La sentenza ha quindi ricordato i precedenti costituzionali in tema di limiti al diritto di proprietà e ha ribadito che i vincoli finalizzati alla tutela ambientale non hanno carattere espropriativo e non ricadono perciò nell’ambito di applicazione del terzo comma dell’articolo 42 della Costituzione (quello secondo cui “la proprietà privata può essere, nei casi preveduti dalla legge, e salvo indennizzo, espropriata per motivi d’interesse generale”). “Si tratta infatti di limitazioni che ineriscono intrinsecamente al bene – precisa la Consulta – in ragione di caratteri suoi propri e vanno pertanto ricondotte a quanto previsto dal secondo comma dell’articolo 42 (che permette di limitare la proprietà privata per assicurarne la funzione sociale). “E questo – aggiunge la nota – vale anche nel caso in cui il vincolo investa beni compresi in uno strumento urbanistico attuativo”.

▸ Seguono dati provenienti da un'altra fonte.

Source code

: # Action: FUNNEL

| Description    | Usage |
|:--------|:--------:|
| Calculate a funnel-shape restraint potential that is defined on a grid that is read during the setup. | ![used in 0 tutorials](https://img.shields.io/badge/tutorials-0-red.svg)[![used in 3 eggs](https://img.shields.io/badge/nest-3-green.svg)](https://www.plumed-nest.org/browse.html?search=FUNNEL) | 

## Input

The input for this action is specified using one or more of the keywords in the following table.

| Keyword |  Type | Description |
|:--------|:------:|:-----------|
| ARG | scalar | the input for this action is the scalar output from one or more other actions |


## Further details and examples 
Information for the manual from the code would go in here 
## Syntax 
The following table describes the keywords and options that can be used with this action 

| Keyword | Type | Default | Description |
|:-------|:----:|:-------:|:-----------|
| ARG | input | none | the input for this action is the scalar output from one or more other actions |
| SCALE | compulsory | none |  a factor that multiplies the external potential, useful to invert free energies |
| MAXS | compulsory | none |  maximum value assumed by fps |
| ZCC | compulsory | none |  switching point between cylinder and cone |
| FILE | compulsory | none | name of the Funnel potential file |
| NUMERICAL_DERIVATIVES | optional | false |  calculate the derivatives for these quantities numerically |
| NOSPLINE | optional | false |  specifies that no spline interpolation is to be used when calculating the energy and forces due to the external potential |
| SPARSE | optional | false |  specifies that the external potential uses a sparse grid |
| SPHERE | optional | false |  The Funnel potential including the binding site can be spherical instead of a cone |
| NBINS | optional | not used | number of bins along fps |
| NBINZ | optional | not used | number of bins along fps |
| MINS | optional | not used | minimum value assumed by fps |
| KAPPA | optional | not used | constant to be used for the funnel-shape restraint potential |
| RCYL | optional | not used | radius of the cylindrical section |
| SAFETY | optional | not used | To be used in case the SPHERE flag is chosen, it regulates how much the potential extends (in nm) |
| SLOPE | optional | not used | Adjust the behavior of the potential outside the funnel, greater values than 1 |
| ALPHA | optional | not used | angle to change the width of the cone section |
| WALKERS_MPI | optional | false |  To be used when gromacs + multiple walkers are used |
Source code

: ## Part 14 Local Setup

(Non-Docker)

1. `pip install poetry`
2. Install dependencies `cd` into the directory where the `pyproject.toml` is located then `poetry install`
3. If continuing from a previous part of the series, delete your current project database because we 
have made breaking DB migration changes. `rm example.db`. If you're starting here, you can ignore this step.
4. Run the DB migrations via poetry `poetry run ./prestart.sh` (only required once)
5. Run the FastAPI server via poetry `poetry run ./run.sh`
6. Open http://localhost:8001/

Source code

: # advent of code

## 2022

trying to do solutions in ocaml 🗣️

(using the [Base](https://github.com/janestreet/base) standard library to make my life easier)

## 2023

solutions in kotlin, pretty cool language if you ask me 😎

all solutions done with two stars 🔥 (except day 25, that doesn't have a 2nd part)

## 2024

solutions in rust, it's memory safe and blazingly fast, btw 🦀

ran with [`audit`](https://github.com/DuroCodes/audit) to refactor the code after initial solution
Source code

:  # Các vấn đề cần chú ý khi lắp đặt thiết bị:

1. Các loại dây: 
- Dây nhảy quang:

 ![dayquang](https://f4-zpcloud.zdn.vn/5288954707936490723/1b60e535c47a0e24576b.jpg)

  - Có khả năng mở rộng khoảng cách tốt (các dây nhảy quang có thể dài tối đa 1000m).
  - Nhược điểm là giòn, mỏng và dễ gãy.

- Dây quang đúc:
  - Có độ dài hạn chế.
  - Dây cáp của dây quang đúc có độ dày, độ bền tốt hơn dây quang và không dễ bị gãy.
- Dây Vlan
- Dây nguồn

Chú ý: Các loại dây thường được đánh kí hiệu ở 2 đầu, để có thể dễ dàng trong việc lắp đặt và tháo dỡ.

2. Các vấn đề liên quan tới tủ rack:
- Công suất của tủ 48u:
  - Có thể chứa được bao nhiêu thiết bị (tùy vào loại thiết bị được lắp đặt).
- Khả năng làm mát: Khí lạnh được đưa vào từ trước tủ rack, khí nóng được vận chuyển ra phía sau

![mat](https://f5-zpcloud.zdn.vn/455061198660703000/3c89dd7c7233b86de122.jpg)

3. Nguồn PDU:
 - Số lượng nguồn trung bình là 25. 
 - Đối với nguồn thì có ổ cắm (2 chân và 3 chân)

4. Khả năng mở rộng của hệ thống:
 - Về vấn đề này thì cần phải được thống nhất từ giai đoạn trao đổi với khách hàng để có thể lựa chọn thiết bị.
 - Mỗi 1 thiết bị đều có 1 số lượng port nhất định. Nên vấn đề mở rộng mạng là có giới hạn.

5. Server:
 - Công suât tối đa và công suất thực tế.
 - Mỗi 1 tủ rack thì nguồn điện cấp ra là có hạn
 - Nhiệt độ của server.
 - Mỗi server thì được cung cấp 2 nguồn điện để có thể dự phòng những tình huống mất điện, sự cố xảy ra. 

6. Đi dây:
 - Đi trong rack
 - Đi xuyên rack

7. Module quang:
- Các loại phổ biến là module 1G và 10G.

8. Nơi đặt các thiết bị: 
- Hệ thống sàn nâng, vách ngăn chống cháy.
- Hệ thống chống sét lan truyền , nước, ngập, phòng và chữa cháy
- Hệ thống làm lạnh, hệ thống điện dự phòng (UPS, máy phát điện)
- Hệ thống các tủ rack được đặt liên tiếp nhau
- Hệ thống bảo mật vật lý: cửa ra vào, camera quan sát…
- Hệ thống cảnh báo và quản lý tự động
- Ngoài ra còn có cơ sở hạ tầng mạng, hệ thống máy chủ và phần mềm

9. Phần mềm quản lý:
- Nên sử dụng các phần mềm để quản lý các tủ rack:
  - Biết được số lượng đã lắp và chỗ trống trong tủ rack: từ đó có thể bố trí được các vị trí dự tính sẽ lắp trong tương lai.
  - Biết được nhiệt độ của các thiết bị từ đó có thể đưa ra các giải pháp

Un tratto della "regina viarum" all'interno del Parco Regionale dell'Appia Antica.

Un tratto della “regina viarum” all’interno del Parco Regionale dell’Appia Antica.

Mario Tozzi: la Consulta permette di realizzare il sogno di Antonio Cederna

Entusiasta per la sentenza il presidente del Parco dell’Appia Antica, Mario Tozzi.

“Con questa sentenza – sottolinea il geologo e divulgatore scientifico, contattato da Re Soil Foundation – abbiamo la certezza che uno degli angoli più belli dell‘Agro romano non sarà più devastato dall’edilizia, dall’inquinamento, da attività economiche e produttive dannose per l’ambiente. E tutto questo grazie ad un parco “naturalistico” voluto e amato dai cittadini.

La Corte Costituzionale non solo afferma la legittimità dell’ampliamento fisico del territorio del parco dell’Appia Antica. Sottolinea anche l’importanza nell’attività di tutela del parco regionale. Riconosce il lavoro di tanti che si sono impegnati per la tutela ambientale dell’Appia, in senso lato, e non strettamente dal punto di vista naturalistico. Il Parco di oggi è finalmente quello immaginato da Antonio Cederna e previsto dalla legge istitutiva regionale del 1988. È un punto di riferimento per cittadini e turisti.

Per realizzare quello che è oggi, si è cominciato nel primo decennio del 2000 (inserimento Tenuta Toramarancia del 2002 e proposta ampliamento Bonelli del 2005). Parte da lì la sfida lanciata per riconnettere aree ad alto valore ambientale e culturale oggi separate, creando un sistema di continuità territoriale e ambientale verso il centro storico di Roma e verso i Castelli Romani. Ci sono voluti anni perché questa sfida venisse raccolta dai due giovani e battaglieri consiglieri regionali, Marta Bonafoni e Marco Cacciatore, che con la loro proposta di legge di ampliamento hanno portato tutto il Consiglio Regionale ad emanarla nel 2018″.

L’importanza delle aree protette

“Chi si occupa di paesaggio dice che quella degli scorsi giorni è una sentenza storica, uno straordinario precedente” aggiunge la consigliera regionale Marta Bonafoni. “Con quella norma – spiega – ci eravamo presi una bella responsabilità e il timore di essere smentiti dalla Consulta era tanto. La sentenza n.276 riconosce invece la bontà del nostro emendamento e fa anche di più. Scrive che la tutela ambientale e paesaggistica del bene è sovraordinata a qualsivoglia interesse privato”.

Al di là del caso particolare, la sentenza della Corte costituzionale è una indiretta conferma dell’importanza del ramificato sistema delle aree protette costruito in Italia. Ad oggi poco meno del 20% del territorio nazionale è tutelato grazie a parchi nazionali (24), parchi regionali (152), aree marine protette (30), riserve statali (147), riserve regionali (418). E ad essi si aggiungono altre 576 aree sottoposte a tutela. Strumenti utili a difendere il territorio italiano, garantire la salute del suolo, degli ecosistemi e della biodiversità: l’Italia è infatti il Paese europeo con la maggiore varietà di specie viventi, animali e vegetali, molte delle quali endemiche.